Zondag 20 maart 14.30 uur

           

Ps. 2:6 en 7
Ps. 81:12
Lukas 6:17-49 (tekst: vs. 27-36)
Ps. 1:1 en 4
Ps. 37:4
Ps. 37:11
Ps. 37:19

Tekst: Luk. 6:27-36

Thema: ZELFVERLOOCHENING BIJ HET VOLGEN VAN JEZUS

  1. Hebt uw vijanden lief (vs. 27-30 / 32 / 35a)
  2. Doet allen goed (vs. 31 / 33-34 / 35b)
  3. Lijkt op uw Vader (vs. 35c-36)

Vragen ter bespreking voor de themadienst:

  1. Hoe kan de Heere Jezus over vijanden spreken terwijl wij die niet mogen hebben?
  2. Wat wordt er bedoeld met Mattheüs 5:43 – moeten we onze vijanden dan toch haten?
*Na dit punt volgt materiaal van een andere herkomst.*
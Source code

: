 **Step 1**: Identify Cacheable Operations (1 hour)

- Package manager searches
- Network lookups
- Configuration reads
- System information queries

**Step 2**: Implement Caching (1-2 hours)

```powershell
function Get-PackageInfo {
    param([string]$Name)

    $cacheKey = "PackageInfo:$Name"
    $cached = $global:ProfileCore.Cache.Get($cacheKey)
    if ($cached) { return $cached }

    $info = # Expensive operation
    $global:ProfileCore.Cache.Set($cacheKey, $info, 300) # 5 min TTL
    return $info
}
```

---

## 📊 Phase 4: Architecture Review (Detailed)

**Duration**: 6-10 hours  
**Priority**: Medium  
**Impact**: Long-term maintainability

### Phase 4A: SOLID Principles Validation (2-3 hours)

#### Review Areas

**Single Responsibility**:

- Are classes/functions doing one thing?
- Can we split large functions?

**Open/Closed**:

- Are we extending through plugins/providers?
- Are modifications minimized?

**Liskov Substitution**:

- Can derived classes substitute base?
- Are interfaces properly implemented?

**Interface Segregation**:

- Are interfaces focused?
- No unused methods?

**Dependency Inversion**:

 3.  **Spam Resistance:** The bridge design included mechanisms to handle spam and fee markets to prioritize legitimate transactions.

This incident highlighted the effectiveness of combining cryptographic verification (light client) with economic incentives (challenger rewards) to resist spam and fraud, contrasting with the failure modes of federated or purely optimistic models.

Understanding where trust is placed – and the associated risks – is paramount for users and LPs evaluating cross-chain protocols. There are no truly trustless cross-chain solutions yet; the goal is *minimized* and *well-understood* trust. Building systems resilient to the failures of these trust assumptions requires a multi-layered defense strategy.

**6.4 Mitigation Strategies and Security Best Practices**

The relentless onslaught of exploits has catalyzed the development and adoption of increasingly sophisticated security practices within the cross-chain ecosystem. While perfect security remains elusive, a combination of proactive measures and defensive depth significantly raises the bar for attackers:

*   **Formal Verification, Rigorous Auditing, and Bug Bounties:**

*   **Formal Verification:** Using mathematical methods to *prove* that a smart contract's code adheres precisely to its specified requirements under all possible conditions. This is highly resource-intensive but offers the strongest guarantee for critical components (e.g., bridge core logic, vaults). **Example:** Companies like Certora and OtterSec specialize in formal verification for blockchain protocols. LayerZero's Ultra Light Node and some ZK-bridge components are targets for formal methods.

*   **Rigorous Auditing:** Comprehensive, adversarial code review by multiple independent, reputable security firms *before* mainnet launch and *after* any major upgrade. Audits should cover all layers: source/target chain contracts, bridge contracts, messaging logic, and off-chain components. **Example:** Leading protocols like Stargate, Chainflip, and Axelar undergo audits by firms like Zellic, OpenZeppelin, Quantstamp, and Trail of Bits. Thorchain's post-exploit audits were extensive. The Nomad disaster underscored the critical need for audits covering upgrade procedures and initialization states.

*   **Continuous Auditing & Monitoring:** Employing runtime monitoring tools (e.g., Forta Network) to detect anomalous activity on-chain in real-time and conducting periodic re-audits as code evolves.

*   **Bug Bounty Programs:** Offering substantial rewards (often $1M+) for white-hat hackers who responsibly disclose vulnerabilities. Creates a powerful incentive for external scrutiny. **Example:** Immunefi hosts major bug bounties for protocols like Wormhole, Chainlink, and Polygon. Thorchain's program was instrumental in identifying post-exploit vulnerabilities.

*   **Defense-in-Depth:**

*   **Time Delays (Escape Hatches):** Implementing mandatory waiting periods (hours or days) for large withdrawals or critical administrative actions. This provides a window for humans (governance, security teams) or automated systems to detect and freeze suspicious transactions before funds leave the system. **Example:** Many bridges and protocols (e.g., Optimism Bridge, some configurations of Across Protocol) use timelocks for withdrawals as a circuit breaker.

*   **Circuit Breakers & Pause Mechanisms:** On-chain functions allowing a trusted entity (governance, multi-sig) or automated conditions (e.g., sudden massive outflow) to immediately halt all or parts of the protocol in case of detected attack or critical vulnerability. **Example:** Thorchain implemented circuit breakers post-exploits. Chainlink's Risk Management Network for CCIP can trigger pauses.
Vergelijk met wat er staat in Leviticus 19:18.
  3. Waarom behoeven we vs. 29 en 30 van Lukas 6 niet altijd letterlijk te nemen? Geef voorbeelden uit de Bijbel. En als we dan toch vs. 29b-30 (min of meer) letterlijk uitleggen, hoe verhoudt dat zich dan tot het feit dat wij ons bezit / eigendom van de Heere gekregen hebben?
  4. Staat de opdracht om onze vijanden lief te hebben niet op gespannen voet met uitspraken van David over zijn vijanden (vooral in de Psalmen, zoals bijvoorbeeld Psalm 139:21-22)?
  5. Noem uit het bepreekte tekstgedeelte vier motieven om onze vijanden lief te hebben. Probeer deze alle vier eens te leggen naast (jo)uw eigen leven.